* _Task brief_: Give again, word for word, every line below from the one that has "inherent plates)" through the one that has "the state (like", both included, and no others.
****************
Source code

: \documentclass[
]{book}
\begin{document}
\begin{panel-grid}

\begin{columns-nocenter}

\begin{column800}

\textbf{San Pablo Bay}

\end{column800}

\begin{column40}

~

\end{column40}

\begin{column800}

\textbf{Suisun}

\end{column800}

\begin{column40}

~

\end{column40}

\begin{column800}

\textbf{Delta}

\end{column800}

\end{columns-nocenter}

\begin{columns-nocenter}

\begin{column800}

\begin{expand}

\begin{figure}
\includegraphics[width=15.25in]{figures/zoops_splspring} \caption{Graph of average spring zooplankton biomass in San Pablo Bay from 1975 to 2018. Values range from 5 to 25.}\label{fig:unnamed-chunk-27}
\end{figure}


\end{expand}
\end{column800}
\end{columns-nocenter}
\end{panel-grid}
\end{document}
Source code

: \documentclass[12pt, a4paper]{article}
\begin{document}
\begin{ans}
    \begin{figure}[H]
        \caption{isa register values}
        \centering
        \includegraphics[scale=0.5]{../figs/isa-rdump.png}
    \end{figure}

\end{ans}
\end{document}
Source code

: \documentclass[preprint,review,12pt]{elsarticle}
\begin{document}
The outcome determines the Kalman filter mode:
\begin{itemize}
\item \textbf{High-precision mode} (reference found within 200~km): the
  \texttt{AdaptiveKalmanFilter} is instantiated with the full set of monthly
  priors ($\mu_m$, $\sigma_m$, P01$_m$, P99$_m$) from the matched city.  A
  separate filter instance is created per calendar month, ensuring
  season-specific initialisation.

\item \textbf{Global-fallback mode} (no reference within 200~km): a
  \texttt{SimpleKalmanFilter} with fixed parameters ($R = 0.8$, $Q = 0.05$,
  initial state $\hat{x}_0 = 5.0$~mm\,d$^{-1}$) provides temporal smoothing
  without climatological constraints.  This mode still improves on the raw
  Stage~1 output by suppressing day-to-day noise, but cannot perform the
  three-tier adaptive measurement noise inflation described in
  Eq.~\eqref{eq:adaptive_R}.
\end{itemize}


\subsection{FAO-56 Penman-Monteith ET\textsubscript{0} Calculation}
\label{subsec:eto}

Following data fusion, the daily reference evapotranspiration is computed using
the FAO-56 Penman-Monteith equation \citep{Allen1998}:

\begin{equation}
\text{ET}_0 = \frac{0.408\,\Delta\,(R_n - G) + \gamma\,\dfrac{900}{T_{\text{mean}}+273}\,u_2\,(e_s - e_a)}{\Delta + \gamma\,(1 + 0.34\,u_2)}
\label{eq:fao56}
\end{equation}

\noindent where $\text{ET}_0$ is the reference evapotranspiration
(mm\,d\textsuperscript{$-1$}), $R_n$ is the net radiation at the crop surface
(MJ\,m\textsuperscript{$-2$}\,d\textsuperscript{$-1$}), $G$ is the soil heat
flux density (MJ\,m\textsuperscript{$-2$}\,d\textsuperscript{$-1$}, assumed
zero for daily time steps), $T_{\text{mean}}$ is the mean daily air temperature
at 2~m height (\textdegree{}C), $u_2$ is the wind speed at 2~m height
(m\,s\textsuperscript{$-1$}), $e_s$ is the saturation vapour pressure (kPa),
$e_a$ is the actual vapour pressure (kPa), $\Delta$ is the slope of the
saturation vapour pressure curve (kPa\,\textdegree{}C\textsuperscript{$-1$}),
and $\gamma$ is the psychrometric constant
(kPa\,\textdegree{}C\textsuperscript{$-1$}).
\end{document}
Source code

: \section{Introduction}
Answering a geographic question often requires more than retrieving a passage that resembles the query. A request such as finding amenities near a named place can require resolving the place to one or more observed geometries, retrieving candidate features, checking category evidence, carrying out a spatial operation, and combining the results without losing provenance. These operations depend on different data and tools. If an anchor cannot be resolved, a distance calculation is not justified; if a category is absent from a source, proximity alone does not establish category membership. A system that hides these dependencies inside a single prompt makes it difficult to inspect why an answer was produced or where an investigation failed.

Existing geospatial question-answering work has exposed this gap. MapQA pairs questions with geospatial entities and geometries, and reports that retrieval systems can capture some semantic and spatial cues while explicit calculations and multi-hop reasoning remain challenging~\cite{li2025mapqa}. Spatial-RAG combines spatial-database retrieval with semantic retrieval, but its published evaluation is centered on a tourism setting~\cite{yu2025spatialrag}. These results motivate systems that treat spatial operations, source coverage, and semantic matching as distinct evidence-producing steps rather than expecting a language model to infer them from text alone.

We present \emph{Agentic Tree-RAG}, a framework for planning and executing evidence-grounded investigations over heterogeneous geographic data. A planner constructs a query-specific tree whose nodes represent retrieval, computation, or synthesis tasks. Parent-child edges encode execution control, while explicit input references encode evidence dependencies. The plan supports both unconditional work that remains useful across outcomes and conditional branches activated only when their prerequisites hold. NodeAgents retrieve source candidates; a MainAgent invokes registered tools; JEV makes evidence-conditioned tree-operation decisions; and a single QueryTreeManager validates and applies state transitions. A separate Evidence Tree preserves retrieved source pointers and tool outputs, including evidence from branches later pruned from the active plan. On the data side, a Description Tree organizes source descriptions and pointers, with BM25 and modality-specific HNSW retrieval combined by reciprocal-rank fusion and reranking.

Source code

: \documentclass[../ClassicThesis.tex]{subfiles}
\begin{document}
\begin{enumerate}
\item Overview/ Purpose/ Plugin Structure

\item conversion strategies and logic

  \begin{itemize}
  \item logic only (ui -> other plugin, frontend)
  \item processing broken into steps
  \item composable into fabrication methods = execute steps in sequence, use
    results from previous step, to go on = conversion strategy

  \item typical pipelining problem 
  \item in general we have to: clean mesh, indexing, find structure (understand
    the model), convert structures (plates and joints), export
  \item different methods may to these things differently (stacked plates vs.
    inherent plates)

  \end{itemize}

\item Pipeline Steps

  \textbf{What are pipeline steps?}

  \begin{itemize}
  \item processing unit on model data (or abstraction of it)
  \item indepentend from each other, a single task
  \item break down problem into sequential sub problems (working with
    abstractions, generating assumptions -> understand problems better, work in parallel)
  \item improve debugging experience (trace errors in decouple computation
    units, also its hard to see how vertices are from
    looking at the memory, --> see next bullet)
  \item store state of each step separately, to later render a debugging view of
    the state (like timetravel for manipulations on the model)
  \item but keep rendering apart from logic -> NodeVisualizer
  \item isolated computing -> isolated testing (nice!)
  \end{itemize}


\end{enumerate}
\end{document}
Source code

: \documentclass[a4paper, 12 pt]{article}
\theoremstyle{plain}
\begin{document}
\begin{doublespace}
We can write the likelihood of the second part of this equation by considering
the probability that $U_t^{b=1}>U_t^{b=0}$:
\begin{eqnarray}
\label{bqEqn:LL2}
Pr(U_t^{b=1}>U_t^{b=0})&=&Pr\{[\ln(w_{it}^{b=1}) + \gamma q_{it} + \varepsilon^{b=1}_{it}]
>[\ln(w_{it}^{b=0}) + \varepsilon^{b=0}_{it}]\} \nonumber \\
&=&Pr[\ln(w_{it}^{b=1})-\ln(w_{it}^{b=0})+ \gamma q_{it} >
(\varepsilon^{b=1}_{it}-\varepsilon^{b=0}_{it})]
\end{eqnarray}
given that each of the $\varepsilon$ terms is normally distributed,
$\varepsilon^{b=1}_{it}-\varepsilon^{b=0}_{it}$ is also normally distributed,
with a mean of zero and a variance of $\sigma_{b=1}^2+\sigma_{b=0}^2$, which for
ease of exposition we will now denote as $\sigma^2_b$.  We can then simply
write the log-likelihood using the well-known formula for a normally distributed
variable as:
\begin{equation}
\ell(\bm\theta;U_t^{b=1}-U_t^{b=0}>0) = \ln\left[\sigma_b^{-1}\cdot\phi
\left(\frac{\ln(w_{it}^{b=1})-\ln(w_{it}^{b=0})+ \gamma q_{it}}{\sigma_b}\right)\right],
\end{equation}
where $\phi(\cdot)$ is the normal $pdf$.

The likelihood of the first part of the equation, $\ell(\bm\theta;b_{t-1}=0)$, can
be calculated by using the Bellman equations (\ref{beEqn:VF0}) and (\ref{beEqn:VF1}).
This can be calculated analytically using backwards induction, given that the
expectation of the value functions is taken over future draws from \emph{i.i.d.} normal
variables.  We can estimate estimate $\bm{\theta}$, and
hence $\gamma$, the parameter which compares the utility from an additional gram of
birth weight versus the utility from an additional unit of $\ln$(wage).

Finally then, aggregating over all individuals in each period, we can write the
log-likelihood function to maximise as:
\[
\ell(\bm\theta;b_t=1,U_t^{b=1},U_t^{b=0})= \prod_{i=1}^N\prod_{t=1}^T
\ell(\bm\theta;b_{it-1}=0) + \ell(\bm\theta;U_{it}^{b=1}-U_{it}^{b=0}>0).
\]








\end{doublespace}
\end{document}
****************
* _Written response_:
    inherent plates)

  \end{itemize}

\item Pipeline Steps

  \textbf{What are pipeline steps?}

  \begin{itemize}
  \item processing unit on model data (or abstraction of it)
  \item indepentend from each other, a single task
  \item break down problem into sequential sub problems (working with
    abstractions, generating assumptions -> understand problems better, work in parallel)
  \item improve debugging experience (trace errors in decouple computation
    units, also its hard to see how vertices are from
    looking at the memory, --> see next bullet)
  \item store state of each step separately, to later render a debugging view of
    the state (like timetravel for manipulations on the model)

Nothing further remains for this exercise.